44.312 Security Management

home page > Unit 11: budgeting

Alternatives:

  • "Beyond budgeting"
    a performance management system created by Hope and Fraser, which gives budgeting decisions to the line managers, who are those most affected by budgets.

    They point out that the traditional system emphasizes compliance and control, while modern companies must be flexible and innovative. "Only by overcoming the constraints of the traditional budgeting approach can managers build a business model that operates at high speed; is self-questioning, self-renewing, and self-controlling; and rewards innovation and learning."

    Elements of the process:
  • "Rolling budgets"
    review quarterly rather than just once a year.

    Benefits:
    • helpful in planning, because you can work with "real-time" information
    • can shift priorities more rapidly if external conditions change
    • requires that managers be more intimately involved in the process
  • Multi-year budgeting
    Benefits:
    • involves a 2-yr. or longer budget (up to 5).
    • improves long-term planning and priority-setting.
    • lets departments link long-term plans and priorities with budgets and decision making.
    • reduces amount of time annually devoted to budgeting

Problems:

  • lack flexibility
  • makes forecasting difficult, especially in fast-changing times
  • Balanced scorecard:
    combines traditional accounting with non-financial measures in both long and short-term. "The balanced scorecard retains traditional financial measures.

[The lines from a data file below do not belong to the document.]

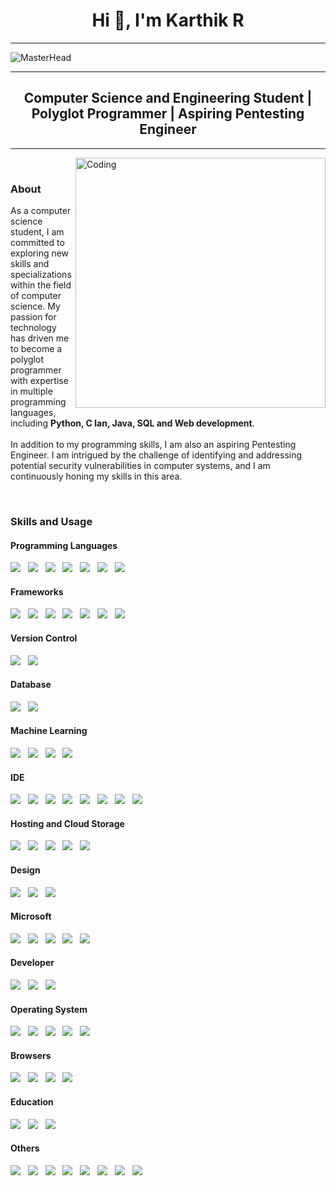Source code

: <h1 align="center">Hi 👋, I'm Karthik R</h1>

-------------------------------------------

![MasterHead](https://github.com/k-arthik-r/k-arthik-r/assets/111432615/628b9187-2283-4b5b-a07b-a7e264340129)

-------------------------------------------
<h2 align="center">Computer Science and Engineering Student | Polyglot Programmer | Aspiring Pentesting Engineer</h2>

-------------------------------------------

<img align="right" alt="Coding" width="400" src="https://github.com/k-arthik-r/k-arthik-r/assets/111432615/b56a5c7f-4f26-448a-bee8-2e775f1bb7c8">

<br>
<h3 align="left">About</h3>
<p>As a computer science student, I am committed to exploring new skills and specializations within the field of computer science. My passion for technology has driven me to become a polyglot programmer with expertise in multiple programming languages, including <b>Python, C lan, Java, SQL and Web development</b>.<br><br>
In addition to my programming skills, I am also an aspiring Pentesting Engineer. I am intrigued by the challenge of identifying and addressing potential security vulnerabilities in computer systems, and I am continuously honing my skills in this area.</p>
<br>
<h3>Skills and Usage</h3>

<h4>Programming Languages</h4>

<img src="https://img.shields.io/badge/python-3670A0?style=for-the-badge&logo=python&logoColor=ffdd54"/> &nbsp;
<img src="https://img.shields.io/badge/c-%2300599C.svg?style=for-the-badge&logo=c&logoColor=white"/> &nbsp;
<img src="https://img.shields.io/badge/java-%23ED8B00.svg?style=for-the-badge&logo=openjdk&logoColor=white"/> &nbsp;
<img src="https://img.shields.io/badge/html5-%23E34F26.svg?style=for-the-badge&logo=html5&logoColor=white"/> &nbsp;
<img src="https://img.shields.io/badge/css3-%231572B6.svg?style=for-the-badge&logo=css3&logoColor=white"/> &nbsp;
<img src="https://img.shields.io/badge/javascript-%23323330.svg?style=for-the-badge&logo=javascript&logoColor=%23F7DF1E"/> &nbsp;
<img src="https://img.shields.io/badge/kotlin-%237F52FF.svg?style=for-the-badge&logo=kotlin&logoColor=white"/>

<h4>Frameworks</h4>

<img src="https://img.shields.io/badge/django-%23092E20.svg?style=for-the-badge&logo=django&logoColor=white"/> &nbsp;
<img src="https://img.shields.io/badge/flask-%23000.svg?style=for-the-badge&logo=flask&logoColor=white"/> &nbsp;
<img src="https://img.shields.io/badge/react-%2320232a.svg?style=for-the-badge&logo=react&logoColor=%2361DAFB"/> &nbsp;
<img src="https://img.shields.io/badge/node.js-6DA55F?style=for-the-badge&logo=node.js&logoColor=white"/> &nbsp;
<img src="https://img.shields.io/badge/bootstrap-%23563D7C.svg?style=for-the-badge&logo=bootstrap&logoColor=white"/> &nbsp;
<img src="https://img.shields.io/badge/chart.js-F5788D.svg?style=for-the-badge&logo=chart.js&logoColor=white"/> &nbsp;
<img src="https://img.shields.io/badge/Anaconda-%2344A833.svg?style=for-the-badge&logo=anaconda&logoColor=white"/>

<h4>Version Control</h4>

<img src="https://img.shields.io/badge/github-%23121011.svg?style=for-the-badge&logo=github&logoColor=white"/> &nbsp;
<img src="https://img.shields.io/badge/git-%23F05033.svg?style=for-the-badge&logo=git&logoColor=white"/>

<h4>Database</h4>

<img src="https://img.shields.io/badge/MongoDB-%234ea94b.svg?style=for-the-badge&logo=mongodb&logoColor=white"/> &nbsp;
<img src="https://img.shields.io/badge/mysql-%2300f.svg?style=for-the-badge&logo=mysql&logoColor=white"/>

<h4>Machine Learning</h4>

<img src="https://img.shields.io/badge/Matplotlib-%23ffffff.svg?style=for-the-badge&logo=Matplotlib&logoColor=black"/> &nbsp;
<img src="https://img.shields.io/badge/numpy-%23013243.svg?style=for-the-badge&logo=numpy&logoColor=white"/> &nbsp;
<img src="https://img.shields.io/badge/pandas-%23150458.svg?style=for-the-badge&logo=pandas&logoColor=white"/> &nbsp;
<img src="https://img.shields.io/badge/scikit--learn-%23F7931E.svg?style=for-the-badge&logo=scikit-learn&logoColor=white"/>

<h4>IDE</h4>

<img src="https://img.shields.io/badge/Visual%20Studio%20Code-0078d7.svg?style=for-the-badge&logo=visual-studio-code&logoColor=white"/> &nbsp;
<img src="https://img.shields.io/badge/Android%20Studio-3DDC84.svg?style=for-the-badge&logo=android-studio&logoColor=white"/> &nbsp;
<img src="https://img.shields.io/badge/jupyter-%23FA0F00.svg?style=for-the-badge&logo=jupyter&logoColor=white"/> &nbsp;
<img src="https://img.shields.io/badge/Eclipse-FE7A16.svg?style=for-the-badge&logo=Eclipse&logoColor=white"/> &nbsp;
<img src="https://img.shields.io/badge/-Arduino-00979D?style=for-the-badge&logo=Arduino&logoColor=white"/> &nbsp;
<img src="https://img.shields.io/badge/Replit-DD1200?style=for-the-badge&logo=Replit&logoColor=white"/> &nbsp;
<img src="https://img.shields.io/badge/Atom-%2366595C.svg?style=for-the-badge&logo=atom&logoColor=white"/> &nbsp;
<img src="https://img.shields.io/badge/Notepad++-90E59A.svg?style=for-the-badge&logo=notepad%2b%2b&logoColor=black"/>


<h4>Hosting and Cloud Storage</h4>

<img src="https://img.shields.io/badge/AWS-%23FF9900.svg?style=for-the-badge&logo=amazon-aws&logoColor=white"/> &nbsp;
<img src="https://img.shields.io/badge/azure-%230072C6.svg?style=for-the-badge&logo=microsoftazure&logoColor=white"/> &nbsp;
<img src="https://img.shields.io/badge/Oracle-F80000?style=for-the-badge&logo=oracle&logoColor=white"/> &nbsp;
<img src="https://img.shields.io/badge/Google%20Drive-4285F4?style=for-the-badge&logo=googledrive&logoColor=white"/> &nbsp;
<img src="https://img.shields.io/badge/Mega-%23D90007.svg?style=for-the-badge&logo=Mega&logoColor=white"/>

<h4>Design</h4>

<img src="https://img.shields.io/badge/Inkscape-e0e0e0?style=for-the-badge&logo=inkscape&logoColor=080A13"/> &nbsp;
<img src="https://img.shields.io/badge/Canva-%2300C4CC.svg?style=for-the-badge&logo=Canva&logoColor=white"/> &nbsp;
<img src="https://img.shields.io/badge/blender-%23F5792A.svg?style=for-the-badge&logo=blender&logoColor=white"/>

<h4>Microsoft</h4>

<img src="https://img.shields.io/badge/Microsoft-0078D4?style=for-the-badge&logo=microsoft&logoColor=white"/> &nbsp;
<img src="https://img.shields.io/badge/Microsoft_Office-D83B01?style=for-the-badge&logo=microsoft-office&logoColor=white"/> &nbsp;
<img src="https://img.shields.io/badge/Microsoft_Word-2B579A?style=for-the-badge&logo=microsoft-word&logoColor=white"/> &nbsp;
<img src="https://img.shields.io/badge/Microsoft_Excel-217346?style=for-the-badge&logo=microsoft-excel&logoColor=white"/> &nbsp;
<img src="https://img.shields.io/badge/Microsoft_PowerPoint-B7472A?style=for-the-badge&logo=microsoft-powerpoint&logoColor=white"/>

<h4>Developer</h4>

<img src="https://img.shields.io/badge/-Hackerrank-2EC866?style=for-the-badge&logo=HackerRank&logoColor=white"/> &nbsp;
<img src="https://img.shields.io/badge/LeetCode-000000?style=for-the-badge&logo=LeetCode&logoColor=#d16c06"/> &nbsp;
<img src="https://img.shields.io/badge/-Stackoverflow-FE7A16?style=for-the-badge&logo=stack-overflow&logoColor=white"/>

<h4>Operating System</h4>
  
<img src="https://img.shields.io/badge/Windows-0078D6?style=for-the-badge&logo=windows&logoColor=white"/> &nbsp;
<img src="https://img.shields.io/badge/Kali-268BEE?style=for-the-badge&logo=kalilinux&logoColor=white"/> &nbsp;
<img src="https://img.shields.io/badge/Ubuntu-E95420?style=for-the-badge&logo=ubuntu&logoColor=white"/> &nbsp;
<img src="https://img.shields.io/badge/Kali-268BEE?style=for-the-badge&logo=kalilinux&logoColor=white"/> &nbsp;
<img src="https://img.shields.io/badge/Android-3DDC84?style=for-the-badge&logo=android&logoColor=white"/>

<h4>Browsers</h4>

<img src="https://img.shields.io/badge/Google%20Chrome-4285F4?style=for-the-badge&logo=GoogleChrome&logoColor=white"/> &nbsp;
<img src="https://img.shields.io/badge/Tor-7D4698?style=for-the-badge&logo=Tor-Browser&logoColor=white"/> &nbsp;
<img src="https://img.shields.io/badge/Opera-FF1B2D?style=for-the-badge&logo=Opera&logoColor=white"/> &nbsp;
<img src="https://img.shields.io/badge/Edge-0078D7?style=for-the-badge&logo=Microsoft-edge&logoColor=white"/>

<h4>Education</h4>

<img src="https://img.shields.io/badge/Coursera-%230056D2.svg?style=for-the-badge&logo=Coursera&logoColor=white"/> &nbsp;
<img src="https://img.shields.io/badge/Udemy-A435F0?style=for-the-badge&logo=Udemy&logoColor=white"/> &nbsp;
<img src="https://img.shields.io/badge/GeeksforGeeks-gray?style=for-the-badge&logo=geeksforgeeks&logoColor=35914c"/>

<h4>Others</h4>

<img src="https://img.shields.io/badge/asus-000080.svg?style=for-the-badge&logo=asus&logoColor=white"/> &nbsp;
<img src="https://img.shields.io/badge/Wikipedia-%23000000.svg?style=for-the-badge&logo=wikipedia&logoColor=white"/> &nbsp;
<img src="https://img.shields.io/badge/Netflix-E50914?style=for-the-badge&logo=netflix&logoColor=white"/> &nbsp;
<img src="https://img.shields.io/badge/Spotify-1ED760?style=for-the-badge&logo=spotify&logoColor=white"/> &nbsp;
<img src="https://img.shields.io/badge/nVIDIA-%2376B900.svg?style=for-the-badge&logo=nVIDIA&logoColor=white"/> &nbsp;
<img src="https://img.shields.io/badge/unity-%23000000.svg?style=for-the-badge&logo=unity&logoColor=white"/> &nbsp;
<img src="https://img.shields.io/badge/Bitcoin-000?style=for-the-badge&logo=bitcoin&logoColor=white"/> &nbsp;
<img src="https://img.shields.io/badge/Ethereum-3C3C3D?style=for-the-badge&logo=Ethereum&logoColor=white"/>


<img src=""/> &nbsp;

But financial measures tell the story of past events, an adequate story for industrial age companies for which investments in long-term capabilities and customer relationships were not critical for success. These financial measures are inadequate, however, for guiding and evaluating the journey that information age companies must make to create future value through investment in customers, suppliers, employees, processes, technology, and innovation."
    4 measures for success:
    • financial factors
    • customers (factors such as product image, service quality, cost
    • internal factors (employee skills, productivity, quality
    • learning and growth (can company change and be innovative?) -- this measures employee satisfaction.

Links performance to the company's overall mission: are these expenditures and efforts helping achieve it?